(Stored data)
┌──

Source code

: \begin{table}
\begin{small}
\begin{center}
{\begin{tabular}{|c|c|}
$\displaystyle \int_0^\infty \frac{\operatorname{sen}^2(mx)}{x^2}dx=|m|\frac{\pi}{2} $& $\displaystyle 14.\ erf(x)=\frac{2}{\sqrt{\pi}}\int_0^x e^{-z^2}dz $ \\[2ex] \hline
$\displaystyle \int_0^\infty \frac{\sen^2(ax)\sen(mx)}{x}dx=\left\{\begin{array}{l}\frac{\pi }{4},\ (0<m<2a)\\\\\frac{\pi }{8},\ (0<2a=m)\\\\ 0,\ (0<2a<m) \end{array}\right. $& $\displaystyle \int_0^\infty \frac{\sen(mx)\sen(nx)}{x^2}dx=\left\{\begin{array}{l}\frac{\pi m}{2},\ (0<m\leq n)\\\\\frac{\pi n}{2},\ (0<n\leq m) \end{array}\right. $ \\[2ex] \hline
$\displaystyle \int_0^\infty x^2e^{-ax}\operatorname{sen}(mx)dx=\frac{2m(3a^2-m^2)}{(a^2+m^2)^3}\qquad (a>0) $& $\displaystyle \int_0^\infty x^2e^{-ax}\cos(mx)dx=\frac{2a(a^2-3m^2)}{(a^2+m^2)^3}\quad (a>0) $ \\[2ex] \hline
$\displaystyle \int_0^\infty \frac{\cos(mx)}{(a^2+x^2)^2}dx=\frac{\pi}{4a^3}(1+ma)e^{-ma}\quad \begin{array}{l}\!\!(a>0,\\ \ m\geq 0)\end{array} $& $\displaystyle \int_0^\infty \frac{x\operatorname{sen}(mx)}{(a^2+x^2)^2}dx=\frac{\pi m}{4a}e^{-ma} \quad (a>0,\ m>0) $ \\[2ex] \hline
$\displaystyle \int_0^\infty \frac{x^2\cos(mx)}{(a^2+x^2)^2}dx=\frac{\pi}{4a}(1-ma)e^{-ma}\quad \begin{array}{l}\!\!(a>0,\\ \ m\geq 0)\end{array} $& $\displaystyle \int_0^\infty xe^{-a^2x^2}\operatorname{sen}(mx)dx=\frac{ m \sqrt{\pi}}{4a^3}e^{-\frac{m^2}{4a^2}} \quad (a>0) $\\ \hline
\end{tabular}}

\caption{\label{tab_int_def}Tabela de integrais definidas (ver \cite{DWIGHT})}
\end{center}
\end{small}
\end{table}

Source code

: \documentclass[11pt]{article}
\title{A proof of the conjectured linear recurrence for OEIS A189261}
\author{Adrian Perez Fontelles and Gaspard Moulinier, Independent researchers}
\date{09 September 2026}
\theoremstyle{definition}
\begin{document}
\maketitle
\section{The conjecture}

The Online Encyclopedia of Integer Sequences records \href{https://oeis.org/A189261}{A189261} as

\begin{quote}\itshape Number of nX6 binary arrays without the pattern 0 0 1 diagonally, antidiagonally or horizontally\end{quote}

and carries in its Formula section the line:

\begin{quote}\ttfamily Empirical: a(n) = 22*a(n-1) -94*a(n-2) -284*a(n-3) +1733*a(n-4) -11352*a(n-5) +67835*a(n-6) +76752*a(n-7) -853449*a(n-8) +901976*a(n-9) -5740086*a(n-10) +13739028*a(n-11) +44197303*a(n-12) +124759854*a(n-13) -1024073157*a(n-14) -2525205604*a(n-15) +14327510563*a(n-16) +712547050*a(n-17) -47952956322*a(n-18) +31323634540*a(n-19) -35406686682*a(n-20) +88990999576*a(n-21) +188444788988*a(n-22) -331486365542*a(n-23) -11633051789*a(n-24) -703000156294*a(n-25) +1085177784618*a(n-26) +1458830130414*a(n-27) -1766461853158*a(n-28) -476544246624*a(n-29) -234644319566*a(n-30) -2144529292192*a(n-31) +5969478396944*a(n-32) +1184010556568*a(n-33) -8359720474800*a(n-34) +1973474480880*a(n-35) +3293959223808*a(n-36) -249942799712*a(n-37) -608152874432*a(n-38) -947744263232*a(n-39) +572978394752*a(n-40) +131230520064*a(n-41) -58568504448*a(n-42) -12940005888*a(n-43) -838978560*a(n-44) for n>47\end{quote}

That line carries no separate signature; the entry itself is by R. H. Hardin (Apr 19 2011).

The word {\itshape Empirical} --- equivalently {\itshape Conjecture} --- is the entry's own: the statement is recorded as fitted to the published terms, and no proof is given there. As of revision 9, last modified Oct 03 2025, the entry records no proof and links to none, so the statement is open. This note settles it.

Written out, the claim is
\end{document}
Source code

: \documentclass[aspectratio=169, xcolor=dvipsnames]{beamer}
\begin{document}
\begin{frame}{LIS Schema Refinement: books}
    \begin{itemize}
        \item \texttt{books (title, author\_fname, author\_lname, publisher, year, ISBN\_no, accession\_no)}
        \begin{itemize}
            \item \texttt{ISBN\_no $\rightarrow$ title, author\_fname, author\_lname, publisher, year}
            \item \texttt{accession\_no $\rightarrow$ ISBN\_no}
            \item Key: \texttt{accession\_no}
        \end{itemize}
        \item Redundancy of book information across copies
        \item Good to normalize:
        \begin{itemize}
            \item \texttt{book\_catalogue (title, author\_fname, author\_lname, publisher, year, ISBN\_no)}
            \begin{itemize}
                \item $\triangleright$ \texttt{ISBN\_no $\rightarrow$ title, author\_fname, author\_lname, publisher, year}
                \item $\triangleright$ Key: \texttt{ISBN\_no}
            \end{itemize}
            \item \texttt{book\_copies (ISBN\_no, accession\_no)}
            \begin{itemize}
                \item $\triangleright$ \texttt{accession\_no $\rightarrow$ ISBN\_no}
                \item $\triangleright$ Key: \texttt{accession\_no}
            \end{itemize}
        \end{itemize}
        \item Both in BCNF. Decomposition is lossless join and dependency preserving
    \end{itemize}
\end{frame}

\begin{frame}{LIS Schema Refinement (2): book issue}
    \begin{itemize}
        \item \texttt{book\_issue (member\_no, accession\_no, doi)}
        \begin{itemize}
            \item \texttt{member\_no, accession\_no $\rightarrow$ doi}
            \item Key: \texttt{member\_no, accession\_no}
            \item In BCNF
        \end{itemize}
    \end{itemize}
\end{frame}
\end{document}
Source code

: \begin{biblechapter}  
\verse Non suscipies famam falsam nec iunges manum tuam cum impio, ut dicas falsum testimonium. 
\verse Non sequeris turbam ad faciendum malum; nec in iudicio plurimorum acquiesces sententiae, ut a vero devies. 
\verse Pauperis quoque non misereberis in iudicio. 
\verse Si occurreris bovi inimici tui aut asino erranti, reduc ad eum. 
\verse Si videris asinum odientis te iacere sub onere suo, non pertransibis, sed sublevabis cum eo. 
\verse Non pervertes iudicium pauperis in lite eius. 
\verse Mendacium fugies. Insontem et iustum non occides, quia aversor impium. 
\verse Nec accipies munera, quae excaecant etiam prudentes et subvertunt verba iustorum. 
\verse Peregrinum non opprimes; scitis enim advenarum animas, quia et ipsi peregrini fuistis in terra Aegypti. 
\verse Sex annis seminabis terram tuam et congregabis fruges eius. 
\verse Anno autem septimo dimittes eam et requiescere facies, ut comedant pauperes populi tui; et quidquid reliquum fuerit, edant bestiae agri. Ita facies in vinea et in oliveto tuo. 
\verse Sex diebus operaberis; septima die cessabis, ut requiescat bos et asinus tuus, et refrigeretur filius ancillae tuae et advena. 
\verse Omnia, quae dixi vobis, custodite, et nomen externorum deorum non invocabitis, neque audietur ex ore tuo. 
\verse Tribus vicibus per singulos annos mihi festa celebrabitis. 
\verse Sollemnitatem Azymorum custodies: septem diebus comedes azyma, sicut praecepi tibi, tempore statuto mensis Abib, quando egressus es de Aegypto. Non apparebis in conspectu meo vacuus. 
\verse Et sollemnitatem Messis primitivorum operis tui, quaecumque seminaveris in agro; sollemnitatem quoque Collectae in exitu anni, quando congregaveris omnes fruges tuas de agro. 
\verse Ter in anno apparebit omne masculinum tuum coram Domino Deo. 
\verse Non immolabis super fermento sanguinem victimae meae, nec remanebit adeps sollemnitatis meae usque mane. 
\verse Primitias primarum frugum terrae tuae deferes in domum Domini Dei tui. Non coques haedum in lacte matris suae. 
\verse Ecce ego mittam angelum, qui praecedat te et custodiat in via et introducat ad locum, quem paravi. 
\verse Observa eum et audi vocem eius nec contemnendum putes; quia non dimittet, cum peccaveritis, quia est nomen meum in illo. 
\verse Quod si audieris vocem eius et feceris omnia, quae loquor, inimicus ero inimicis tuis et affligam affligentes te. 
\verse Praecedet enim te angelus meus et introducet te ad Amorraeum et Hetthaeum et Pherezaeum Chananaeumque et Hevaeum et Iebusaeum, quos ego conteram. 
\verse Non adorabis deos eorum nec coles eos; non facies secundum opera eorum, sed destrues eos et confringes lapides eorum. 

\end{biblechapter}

└──

» What to do
Read through the records above and copy the lines that contain "biblechapter".

» Result of this task
: \begin{biblechapter}  
\end{biblechapter}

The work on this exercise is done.